Print the lines in the listing below that fall between the line with "1. After changing" and the line with "## Principle", those two lines included, exactly as they stand and with nothing else.

____

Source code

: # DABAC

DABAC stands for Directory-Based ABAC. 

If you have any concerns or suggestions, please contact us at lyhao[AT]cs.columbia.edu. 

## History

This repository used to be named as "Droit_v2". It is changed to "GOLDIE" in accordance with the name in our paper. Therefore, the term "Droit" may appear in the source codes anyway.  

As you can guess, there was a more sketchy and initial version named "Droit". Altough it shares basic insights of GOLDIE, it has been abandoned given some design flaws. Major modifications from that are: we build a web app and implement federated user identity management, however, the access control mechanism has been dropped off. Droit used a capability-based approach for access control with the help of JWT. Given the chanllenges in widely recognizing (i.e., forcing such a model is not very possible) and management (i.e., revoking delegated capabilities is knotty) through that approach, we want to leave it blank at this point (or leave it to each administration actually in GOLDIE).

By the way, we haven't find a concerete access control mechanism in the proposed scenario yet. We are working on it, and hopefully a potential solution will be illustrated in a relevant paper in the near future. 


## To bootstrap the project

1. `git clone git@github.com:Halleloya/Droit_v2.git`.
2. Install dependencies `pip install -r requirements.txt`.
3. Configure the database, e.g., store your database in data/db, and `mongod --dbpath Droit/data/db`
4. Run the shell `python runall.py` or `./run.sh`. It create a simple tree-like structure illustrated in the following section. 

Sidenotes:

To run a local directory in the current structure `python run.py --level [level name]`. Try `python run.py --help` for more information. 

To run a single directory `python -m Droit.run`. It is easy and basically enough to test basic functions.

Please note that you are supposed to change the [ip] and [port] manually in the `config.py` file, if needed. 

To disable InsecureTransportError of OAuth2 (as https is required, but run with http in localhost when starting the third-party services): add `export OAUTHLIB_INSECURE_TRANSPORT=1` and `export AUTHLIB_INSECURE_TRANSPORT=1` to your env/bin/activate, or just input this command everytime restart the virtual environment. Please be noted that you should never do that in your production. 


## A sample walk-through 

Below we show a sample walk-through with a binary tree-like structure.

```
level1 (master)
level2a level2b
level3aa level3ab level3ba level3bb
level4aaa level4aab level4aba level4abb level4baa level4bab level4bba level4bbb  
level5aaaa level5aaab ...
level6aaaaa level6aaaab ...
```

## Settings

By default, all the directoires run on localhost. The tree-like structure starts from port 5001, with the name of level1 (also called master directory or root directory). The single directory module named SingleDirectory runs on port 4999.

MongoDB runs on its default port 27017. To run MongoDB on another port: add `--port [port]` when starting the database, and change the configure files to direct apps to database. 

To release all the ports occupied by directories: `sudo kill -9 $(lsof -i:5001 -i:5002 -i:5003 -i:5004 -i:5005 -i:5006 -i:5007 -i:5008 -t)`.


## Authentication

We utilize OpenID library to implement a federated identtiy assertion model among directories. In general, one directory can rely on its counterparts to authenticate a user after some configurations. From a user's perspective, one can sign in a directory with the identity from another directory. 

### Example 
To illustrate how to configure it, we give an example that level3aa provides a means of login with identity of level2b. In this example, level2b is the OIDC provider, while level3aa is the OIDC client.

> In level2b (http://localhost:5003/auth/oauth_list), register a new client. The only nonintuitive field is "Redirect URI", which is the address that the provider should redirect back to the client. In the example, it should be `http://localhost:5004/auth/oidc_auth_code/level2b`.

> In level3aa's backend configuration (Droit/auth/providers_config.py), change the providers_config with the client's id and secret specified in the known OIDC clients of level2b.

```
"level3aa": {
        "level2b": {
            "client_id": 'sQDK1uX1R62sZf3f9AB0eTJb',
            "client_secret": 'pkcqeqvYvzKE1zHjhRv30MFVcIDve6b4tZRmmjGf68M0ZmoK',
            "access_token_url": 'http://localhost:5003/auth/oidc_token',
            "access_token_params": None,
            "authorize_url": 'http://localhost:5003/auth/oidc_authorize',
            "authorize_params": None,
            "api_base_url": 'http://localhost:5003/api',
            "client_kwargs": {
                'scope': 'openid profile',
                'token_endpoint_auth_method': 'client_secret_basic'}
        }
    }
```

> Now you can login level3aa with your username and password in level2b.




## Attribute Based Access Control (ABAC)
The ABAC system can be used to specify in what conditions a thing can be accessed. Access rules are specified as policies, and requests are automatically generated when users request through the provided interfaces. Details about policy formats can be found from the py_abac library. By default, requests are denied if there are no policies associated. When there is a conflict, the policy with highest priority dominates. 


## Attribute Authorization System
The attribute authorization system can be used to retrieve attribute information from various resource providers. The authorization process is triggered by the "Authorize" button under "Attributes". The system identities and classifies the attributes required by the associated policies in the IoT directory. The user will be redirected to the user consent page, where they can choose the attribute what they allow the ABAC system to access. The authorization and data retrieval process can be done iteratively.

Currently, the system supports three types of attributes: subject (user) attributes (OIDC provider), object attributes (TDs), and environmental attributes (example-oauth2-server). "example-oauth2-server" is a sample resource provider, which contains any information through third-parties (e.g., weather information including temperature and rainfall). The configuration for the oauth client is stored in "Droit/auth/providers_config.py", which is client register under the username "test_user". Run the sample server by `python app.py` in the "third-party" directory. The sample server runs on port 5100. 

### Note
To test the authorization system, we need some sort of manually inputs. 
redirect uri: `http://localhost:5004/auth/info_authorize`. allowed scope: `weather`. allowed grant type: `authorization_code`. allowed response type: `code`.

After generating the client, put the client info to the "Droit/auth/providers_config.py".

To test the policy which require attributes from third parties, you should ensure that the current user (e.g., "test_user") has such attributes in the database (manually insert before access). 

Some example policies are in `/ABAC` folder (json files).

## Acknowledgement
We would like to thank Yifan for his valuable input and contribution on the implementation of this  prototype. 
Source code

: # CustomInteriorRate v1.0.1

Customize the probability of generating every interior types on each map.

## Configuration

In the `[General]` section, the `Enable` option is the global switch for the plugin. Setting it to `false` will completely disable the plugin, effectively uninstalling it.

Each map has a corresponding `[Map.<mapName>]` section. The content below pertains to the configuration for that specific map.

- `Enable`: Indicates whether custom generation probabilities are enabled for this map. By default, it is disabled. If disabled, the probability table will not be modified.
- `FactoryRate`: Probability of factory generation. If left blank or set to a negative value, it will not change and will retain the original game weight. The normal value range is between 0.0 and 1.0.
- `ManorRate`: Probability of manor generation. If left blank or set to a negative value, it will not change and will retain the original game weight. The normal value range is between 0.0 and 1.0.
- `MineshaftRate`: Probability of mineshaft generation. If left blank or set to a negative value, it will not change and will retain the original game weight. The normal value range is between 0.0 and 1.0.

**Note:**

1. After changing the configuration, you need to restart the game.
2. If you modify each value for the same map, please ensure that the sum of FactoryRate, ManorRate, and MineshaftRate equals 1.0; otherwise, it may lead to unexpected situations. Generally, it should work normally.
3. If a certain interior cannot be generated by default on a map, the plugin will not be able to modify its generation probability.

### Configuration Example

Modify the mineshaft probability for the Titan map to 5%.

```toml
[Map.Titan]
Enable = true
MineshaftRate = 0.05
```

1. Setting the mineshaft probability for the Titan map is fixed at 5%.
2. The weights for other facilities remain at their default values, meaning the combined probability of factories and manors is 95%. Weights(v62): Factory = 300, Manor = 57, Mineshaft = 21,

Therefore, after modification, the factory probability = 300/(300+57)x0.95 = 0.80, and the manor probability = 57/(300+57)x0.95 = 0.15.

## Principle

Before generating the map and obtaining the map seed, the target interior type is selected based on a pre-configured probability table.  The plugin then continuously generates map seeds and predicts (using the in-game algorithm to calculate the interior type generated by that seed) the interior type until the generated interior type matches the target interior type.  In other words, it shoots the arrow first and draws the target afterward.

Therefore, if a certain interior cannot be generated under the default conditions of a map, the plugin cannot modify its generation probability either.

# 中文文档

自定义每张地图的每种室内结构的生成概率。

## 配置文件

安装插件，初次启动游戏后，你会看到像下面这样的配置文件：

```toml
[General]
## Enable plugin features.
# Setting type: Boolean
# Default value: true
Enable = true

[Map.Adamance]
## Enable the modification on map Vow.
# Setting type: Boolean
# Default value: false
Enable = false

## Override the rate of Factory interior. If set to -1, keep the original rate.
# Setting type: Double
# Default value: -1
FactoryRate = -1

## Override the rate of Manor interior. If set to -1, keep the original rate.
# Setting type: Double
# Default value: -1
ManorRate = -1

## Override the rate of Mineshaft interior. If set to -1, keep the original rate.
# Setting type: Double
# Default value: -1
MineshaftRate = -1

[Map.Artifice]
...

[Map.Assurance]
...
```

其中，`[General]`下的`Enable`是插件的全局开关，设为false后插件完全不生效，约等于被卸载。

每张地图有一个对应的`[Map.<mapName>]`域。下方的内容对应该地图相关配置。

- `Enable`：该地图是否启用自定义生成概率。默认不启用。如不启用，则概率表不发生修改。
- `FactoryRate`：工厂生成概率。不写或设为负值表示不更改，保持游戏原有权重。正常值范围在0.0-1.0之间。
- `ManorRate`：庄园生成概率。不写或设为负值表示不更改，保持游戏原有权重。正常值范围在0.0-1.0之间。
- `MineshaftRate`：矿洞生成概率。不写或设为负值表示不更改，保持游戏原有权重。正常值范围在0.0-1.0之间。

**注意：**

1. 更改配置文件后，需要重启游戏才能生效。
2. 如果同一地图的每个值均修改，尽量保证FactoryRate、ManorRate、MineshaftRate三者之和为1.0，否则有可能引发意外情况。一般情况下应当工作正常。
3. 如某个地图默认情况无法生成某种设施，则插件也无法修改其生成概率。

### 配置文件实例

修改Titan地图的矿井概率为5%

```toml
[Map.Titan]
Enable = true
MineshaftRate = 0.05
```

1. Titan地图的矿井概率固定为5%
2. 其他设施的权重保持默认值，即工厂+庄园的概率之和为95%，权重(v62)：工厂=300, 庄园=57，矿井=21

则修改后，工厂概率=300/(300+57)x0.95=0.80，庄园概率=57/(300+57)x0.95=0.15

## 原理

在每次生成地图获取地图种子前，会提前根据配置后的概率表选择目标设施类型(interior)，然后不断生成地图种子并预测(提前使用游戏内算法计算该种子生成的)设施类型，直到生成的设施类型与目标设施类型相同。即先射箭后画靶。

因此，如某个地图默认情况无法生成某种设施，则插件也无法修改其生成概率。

____

#### WRITTEN SOLUTION
1. After changing the configuration, you need to restart the game.
2. If you modify each value for the same map, please ensure that the sum of FactoryRate, ManorRate, and MineshaftRate equals 1.0; otherwise, it may lead to unexpected situations. Generally, it should work normally.
3. If a certain interior cannot be generated by default on a map, the plugin will not be able to modify its generation probability.

### Configuration Example

Modify the mineshaft probability for the Titan map to 5%.

```toml
[Map.Titan]
Enable = true
MineshaftRate = 0.05
```

1. Setting the mineshaft probability for the Titan map is fixed at 5%.
2. The weights for other facilities remain at their default values, meaning the combined probability of factories and manors is 95%. Weights(v62): Factory = 300, Manor = 57, Mineshaft = 21,

Therefore, after modification, the factory probability = 300/(300+57)x0.95 = 0.80, and the manor probability = 57/(300+57)x0.95 = 0.15.

## Principle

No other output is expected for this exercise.